**TASK PROMPT:** Would you filter these records and copy every line that has the word "about"?

Stored data:

● ● ●

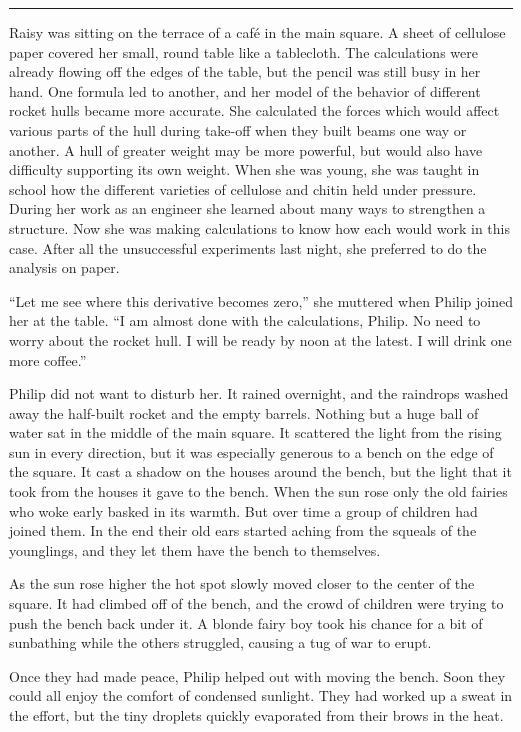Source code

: \documentclass[10pt, draft]{memoir}
\renewcommand{\pfbreakdisplay}{\bigskip \ding{166} \bigskip}
\newcommand{\secbreak}{\fancybreak{\pfbreakdisplay}}
\begin{document}
\secbreak

Raisy was sitting on the terrace of a café in the main square. A sheet of
cellulose paper covered her small, round table like a tablecloth. The
calculations were already flowing off the edges of the table, but the pencil
was still busy in her hand. One formula led to another, and her model of the
behavior of different rocket hulls became more accurate. She calculated the
forces which would affect various parts of the hull during take-off when they
built beams one way or another. A hull of greater weight may be more powerful,
but would also have difficulty supporting its own weight. When she was young,
she was taught in school how the different varieties of cellulose and chitin
held under pressure. During her work as an engineer she learned about many ways
to strengthen a structure. Now she was making calculations to know how each
would work in this case. After all the unsuccessful experiments last night, she
preferred to do the analysis on paper.

``Let me see where this derivative becomes zero,'' she muttered when Philip
joined her at the table. ``I am almost done with the calculations, Philip. No
need to worry about the rocket hull. I will be ready by noon at the latest. I
will drink one more coffee.''

Philip did not want to disturb her. It rained overnight, and the raindrops
washed away the half-built rocket and the empty barrels. Nothing but a huge
ball of water sat in the middle of the main square. It scattered the light from
the rising sun in every direction, but it was especially generous to a bench on
the edge of the square. It cast a shadow on the houses around the bench, but
the light that it took from the houses it gave to the bench. When the sun rose
only the old fairies who woke early basked in its warmth. But over time a group
of children had joined them. In the end their old ears started aching from the
squeals of the younglings, and they let them have the bench to themselves.

As the sun rose higher the hot spot slowly moved closer to the center of the
square. It had climbed off of the bench, and the crowd of children were trying
to push the bench back under it. A blonde fairy boy took his chance for a bit
of sunbathing while the others struggled, causing a tug of war to erupt.

Once they had made peace, Philip helped out with moving the bench. Soon they
could all enjoy the comfort of condensed sunlight. They had worked up a sweat
in the effort, but the tiny droplets quickly evaporated from their brows in the
heat.
\end{document}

● ● ●

**TASK OUTPUT:**
held under pressure. During her work as an engineer she learned about many ways
need to worry about the rocket hull. I will be ready by noon at the latest. I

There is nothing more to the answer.